Imitating God’s uncountable forgiveness we can look at ourselves and each other differently, as freed people.
This Sunday we are once again reminded of God’s generosity.
Jesus’ well-known parable of the landowner and the workers covers several points again related to counting, and there is more to it than what is at face value.
The first workers are looking at the generosity of the landowner and admire it. Wow, this guy is so generous I can’t wait to see what I get. After all, these latecomers are not as good and deserving as I am. They lazed around all day, they’re bums. I’m a hard worker. They felt them less worthy than themselves (counting and judgment). When they get the same, they grumbled.

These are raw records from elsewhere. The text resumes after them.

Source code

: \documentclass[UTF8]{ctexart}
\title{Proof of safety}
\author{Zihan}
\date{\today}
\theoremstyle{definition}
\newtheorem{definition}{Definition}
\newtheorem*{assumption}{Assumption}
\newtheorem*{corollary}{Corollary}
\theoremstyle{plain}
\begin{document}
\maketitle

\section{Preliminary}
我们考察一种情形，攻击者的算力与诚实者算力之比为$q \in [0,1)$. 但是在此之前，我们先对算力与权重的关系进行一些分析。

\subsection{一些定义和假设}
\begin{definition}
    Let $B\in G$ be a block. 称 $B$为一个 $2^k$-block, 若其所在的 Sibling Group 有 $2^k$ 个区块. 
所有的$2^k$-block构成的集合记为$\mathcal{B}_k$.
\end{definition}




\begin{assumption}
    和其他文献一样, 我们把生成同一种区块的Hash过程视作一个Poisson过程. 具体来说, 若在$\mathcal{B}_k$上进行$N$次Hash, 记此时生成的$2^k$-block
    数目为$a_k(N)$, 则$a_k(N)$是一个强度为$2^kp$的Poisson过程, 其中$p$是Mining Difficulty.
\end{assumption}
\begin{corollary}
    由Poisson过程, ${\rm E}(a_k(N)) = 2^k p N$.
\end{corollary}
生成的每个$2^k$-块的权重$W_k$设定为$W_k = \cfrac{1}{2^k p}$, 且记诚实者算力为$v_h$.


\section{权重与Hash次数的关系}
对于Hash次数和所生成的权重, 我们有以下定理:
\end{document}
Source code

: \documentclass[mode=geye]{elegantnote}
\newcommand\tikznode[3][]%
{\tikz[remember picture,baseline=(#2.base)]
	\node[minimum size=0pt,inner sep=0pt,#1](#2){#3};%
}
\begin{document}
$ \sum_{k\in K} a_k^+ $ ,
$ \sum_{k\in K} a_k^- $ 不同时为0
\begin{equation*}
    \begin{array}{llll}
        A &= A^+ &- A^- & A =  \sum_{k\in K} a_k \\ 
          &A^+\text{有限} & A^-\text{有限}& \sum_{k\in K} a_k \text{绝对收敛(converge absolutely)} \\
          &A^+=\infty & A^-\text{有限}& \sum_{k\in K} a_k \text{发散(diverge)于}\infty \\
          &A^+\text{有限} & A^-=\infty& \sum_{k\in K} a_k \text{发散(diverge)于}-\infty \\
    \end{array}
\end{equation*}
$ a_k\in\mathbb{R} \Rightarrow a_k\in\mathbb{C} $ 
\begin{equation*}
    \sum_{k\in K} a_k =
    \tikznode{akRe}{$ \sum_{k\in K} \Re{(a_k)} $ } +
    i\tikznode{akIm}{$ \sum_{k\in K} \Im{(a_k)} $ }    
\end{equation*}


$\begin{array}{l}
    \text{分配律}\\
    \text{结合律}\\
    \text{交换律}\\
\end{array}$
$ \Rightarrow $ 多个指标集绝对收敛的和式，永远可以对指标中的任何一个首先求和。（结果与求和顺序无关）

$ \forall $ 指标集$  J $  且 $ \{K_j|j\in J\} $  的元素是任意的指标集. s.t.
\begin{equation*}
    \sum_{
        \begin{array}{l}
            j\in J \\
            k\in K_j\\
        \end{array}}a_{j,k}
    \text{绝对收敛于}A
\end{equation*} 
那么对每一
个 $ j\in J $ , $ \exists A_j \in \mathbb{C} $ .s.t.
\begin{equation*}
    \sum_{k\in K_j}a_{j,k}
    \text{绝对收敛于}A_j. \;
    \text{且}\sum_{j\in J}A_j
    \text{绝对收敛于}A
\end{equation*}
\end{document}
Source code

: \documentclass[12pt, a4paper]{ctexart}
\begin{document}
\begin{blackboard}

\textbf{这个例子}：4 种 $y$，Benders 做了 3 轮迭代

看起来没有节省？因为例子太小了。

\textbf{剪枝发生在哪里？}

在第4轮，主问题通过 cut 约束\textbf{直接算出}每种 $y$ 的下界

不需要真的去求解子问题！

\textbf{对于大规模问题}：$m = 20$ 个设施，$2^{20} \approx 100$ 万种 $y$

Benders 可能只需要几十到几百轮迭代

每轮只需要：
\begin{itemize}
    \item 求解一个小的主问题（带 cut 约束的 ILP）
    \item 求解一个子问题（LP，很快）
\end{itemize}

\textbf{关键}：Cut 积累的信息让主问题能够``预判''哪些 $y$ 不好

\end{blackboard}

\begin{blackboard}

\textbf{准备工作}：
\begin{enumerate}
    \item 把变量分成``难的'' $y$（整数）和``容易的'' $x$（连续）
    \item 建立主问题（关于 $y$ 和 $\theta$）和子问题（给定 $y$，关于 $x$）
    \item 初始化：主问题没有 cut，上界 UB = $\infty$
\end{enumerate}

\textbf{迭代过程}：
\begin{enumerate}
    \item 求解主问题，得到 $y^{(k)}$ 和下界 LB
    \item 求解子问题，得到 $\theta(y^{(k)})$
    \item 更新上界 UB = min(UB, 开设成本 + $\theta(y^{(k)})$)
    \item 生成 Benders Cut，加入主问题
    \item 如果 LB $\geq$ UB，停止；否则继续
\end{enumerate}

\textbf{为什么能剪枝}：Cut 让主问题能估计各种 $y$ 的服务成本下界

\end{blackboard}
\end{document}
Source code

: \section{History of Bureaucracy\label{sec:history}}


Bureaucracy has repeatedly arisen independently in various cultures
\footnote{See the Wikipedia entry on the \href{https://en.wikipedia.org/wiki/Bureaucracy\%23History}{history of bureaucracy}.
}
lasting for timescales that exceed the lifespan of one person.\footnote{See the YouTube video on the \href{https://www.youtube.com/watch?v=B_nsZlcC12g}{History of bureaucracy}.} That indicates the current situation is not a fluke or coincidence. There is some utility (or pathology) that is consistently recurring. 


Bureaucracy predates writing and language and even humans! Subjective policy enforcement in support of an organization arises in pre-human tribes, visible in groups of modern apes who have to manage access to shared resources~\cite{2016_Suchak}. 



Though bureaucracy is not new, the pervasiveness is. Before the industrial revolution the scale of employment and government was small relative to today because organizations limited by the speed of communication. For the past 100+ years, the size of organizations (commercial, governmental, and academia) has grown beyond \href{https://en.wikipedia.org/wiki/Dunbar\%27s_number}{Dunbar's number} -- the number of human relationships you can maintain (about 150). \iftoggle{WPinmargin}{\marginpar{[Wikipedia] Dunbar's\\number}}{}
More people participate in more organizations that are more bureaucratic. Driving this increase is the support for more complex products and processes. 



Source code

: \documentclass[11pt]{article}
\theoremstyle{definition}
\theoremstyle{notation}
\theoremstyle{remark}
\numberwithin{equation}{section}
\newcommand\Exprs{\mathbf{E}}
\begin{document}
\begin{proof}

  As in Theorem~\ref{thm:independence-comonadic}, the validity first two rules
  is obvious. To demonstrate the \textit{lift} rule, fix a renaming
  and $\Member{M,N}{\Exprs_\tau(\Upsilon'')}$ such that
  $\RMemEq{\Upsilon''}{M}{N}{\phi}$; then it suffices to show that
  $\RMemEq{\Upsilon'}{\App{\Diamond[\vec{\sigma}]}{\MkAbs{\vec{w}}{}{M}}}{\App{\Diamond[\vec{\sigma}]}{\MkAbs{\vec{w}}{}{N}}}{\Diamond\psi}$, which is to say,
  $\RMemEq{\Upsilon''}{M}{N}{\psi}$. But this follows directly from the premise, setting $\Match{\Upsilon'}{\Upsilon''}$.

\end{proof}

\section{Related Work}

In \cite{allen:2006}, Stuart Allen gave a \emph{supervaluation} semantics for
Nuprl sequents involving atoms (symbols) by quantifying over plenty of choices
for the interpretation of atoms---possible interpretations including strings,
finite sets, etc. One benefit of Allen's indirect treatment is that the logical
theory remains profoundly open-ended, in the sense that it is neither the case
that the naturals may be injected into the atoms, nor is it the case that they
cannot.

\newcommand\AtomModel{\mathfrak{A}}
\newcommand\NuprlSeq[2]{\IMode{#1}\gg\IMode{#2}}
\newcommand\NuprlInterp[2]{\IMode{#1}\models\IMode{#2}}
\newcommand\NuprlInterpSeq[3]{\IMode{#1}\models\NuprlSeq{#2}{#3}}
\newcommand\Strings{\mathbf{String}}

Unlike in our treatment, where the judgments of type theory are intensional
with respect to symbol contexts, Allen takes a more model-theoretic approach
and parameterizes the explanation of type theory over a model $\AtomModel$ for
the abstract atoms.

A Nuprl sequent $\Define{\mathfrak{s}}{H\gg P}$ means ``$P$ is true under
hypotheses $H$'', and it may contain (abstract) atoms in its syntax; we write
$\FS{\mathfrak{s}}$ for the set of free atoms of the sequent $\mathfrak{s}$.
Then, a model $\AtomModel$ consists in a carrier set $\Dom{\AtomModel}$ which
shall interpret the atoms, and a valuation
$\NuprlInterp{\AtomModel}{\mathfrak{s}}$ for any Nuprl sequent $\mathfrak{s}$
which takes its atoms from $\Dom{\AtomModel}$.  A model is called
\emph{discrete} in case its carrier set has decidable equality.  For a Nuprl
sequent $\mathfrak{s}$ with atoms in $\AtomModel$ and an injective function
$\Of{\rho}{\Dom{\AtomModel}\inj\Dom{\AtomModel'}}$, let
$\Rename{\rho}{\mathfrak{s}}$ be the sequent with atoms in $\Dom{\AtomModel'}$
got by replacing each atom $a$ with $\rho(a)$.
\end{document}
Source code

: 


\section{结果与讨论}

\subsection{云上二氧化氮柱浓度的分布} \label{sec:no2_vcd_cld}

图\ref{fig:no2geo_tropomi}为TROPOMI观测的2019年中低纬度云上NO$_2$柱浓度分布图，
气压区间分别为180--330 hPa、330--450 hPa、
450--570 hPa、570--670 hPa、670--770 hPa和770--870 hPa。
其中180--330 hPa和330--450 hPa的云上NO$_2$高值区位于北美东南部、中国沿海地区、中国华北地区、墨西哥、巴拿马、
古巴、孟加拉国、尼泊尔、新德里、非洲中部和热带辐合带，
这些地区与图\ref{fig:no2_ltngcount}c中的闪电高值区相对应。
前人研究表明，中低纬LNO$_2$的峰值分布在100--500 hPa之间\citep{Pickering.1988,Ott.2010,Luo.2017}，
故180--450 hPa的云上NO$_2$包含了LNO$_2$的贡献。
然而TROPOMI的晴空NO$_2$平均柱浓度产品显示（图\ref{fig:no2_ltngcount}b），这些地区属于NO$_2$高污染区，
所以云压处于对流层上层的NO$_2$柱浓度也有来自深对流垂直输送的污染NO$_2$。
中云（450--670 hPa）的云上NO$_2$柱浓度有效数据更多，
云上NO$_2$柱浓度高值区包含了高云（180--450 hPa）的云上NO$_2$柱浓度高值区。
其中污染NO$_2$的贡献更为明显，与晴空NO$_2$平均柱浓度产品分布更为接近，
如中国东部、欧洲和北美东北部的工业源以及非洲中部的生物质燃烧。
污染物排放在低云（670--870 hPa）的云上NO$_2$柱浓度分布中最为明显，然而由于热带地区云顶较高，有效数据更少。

The early workers are grumbling not just because of the wage, but because of the generous redemption practiced by the landowner. All work was redeemed without counting the score or the before.
St. Paul reminds us to conduct [our]selves in a way worthy of the gospel of Christ. That, brothers and sisters, means that we must refrain from counting what others have or have not done, from looking at someone’s past, and from judgmentalism.
Some figure they are at the front of the line for God’s blessing based on history alone. Jesus tells us it is not so. Our generosity modeled on the Father’s in the now (the last thing) is what matters.